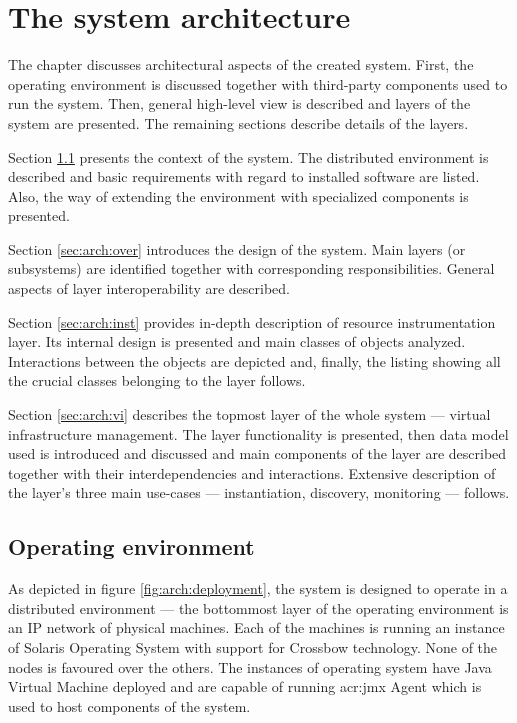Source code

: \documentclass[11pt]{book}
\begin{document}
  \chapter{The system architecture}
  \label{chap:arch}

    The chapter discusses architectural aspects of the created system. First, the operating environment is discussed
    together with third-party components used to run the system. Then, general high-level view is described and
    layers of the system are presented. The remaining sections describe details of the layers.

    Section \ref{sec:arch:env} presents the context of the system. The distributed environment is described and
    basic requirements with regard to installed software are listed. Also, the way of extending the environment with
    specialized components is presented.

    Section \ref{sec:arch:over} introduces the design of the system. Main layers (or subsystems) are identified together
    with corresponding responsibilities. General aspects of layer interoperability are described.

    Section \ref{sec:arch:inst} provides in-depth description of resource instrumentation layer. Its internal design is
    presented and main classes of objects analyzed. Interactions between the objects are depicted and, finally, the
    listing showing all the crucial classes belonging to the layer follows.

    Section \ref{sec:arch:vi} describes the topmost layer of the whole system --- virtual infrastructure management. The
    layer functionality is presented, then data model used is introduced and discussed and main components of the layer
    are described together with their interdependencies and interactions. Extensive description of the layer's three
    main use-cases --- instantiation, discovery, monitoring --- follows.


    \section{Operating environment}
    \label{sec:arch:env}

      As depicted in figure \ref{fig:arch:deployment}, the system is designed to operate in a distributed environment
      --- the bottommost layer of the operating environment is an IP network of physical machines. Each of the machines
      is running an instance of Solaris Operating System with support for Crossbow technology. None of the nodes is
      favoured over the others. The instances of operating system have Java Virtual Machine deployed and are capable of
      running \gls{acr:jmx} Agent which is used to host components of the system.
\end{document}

--

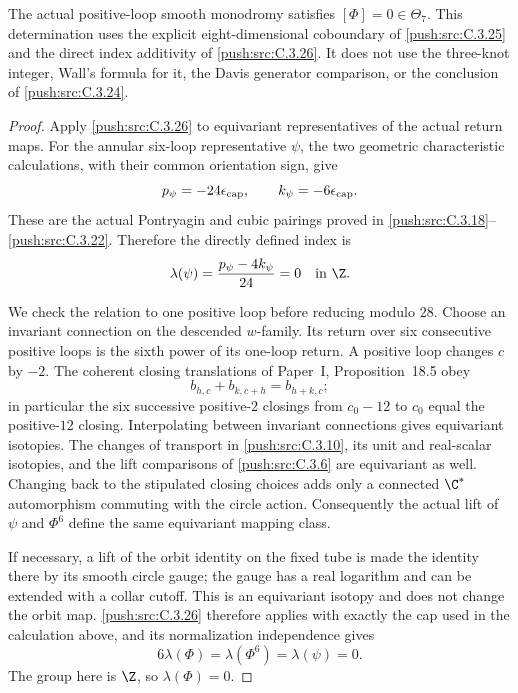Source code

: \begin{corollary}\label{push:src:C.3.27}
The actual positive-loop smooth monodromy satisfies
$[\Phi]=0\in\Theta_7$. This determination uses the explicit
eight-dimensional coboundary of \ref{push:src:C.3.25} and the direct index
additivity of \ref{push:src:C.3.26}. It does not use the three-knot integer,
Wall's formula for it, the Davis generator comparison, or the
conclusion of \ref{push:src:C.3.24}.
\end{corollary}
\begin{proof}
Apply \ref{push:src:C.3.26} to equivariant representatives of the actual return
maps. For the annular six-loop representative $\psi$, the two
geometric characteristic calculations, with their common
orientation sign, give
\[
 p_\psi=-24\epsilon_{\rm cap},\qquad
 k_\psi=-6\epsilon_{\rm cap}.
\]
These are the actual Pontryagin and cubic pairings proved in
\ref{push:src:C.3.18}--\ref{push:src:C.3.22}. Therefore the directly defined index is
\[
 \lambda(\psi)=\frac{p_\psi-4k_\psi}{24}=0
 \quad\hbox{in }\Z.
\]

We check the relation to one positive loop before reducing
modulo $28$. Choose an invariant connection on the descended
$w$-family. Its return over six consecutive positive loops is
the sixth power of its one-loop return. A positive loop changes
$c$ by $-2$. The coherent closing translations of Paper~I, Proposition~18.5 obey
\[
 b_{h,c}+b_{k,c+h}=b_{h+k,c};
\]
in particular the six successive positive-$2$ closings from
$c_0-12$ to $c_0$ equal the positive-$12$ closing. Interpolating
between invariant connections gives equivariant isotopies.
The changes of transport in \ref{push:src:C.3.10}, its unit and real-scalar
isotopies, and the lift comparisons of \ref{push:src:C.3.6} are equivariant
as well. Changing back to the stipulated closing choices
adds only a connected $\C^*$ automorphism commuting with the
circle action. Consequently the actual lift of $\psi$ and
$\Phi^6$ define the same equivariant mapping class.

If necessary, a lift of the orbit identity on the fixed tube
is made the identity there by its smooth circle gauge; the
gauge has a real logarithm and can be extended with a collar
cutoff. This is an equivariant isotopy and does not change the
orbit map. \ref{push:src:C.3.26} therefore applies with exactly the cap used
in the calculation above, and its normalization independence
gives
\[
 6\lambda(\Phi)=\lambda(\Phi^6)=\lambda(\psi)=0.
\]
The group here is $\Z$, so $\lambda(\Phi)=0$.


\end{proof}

* * *

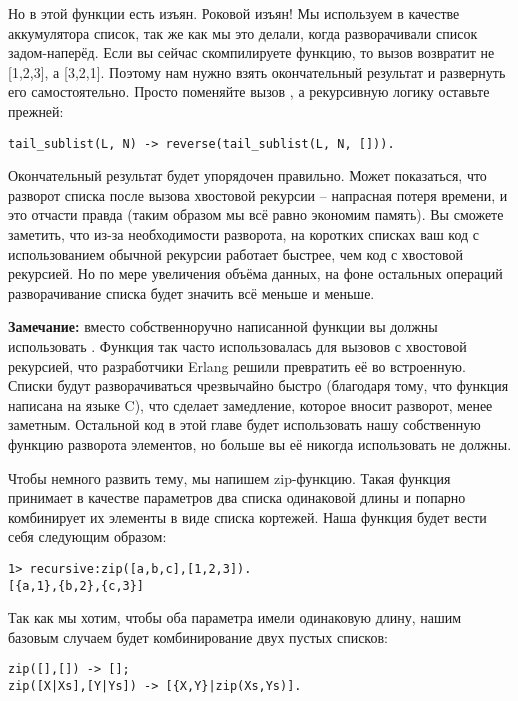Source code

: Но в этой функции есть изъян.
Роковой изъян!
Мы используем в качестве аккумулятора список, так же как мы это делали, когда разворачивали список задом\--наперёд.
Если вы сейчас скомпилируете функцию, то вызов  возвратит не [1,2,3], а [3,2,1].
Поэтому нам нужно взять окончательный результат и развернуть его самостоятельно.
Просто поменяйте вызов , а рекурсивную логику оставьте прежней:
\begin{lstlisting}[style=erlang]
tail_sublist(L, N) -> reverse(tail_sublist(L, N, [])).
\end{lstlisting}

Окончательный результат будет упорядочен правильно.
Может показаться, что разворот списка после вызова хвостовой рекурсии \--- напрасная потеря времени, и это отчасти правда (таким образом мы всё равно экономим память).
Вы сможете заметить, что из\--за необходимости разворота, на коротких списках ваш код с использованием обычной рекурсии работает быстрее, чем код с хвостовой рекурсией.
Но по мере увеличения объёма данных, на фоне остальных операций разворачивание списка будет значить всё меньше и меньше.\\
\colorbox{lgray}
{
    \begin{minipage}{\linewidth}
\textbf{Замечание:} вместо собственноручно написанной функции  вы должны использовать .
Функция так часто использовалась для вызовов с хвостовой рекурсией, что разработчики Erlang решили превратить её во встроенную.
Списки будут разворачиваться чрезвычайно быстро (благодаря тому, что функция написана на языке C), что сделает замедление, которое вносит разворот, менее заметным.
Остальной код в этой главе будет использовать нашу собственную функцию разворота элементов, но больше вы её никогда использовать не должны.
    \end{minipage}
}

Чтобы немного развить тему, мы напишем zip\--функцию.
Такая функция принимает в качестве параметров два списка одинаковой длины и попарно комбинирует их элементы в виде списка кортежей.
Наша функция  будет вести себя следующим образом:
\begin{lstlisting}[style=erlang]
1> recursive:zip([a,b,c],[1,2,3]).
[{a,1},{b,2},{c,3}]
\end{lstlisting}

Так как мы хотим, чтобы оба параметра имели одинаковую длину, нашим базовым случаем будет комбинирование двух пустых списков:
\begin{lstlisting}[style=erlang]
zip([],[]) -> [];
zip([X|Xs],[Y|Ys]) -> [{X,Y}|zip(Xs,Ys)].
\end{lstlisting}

◆ **About this exercise**:
A single number is the whole answer: the count of lines above that hold "running".

◆ **Task solution**:
2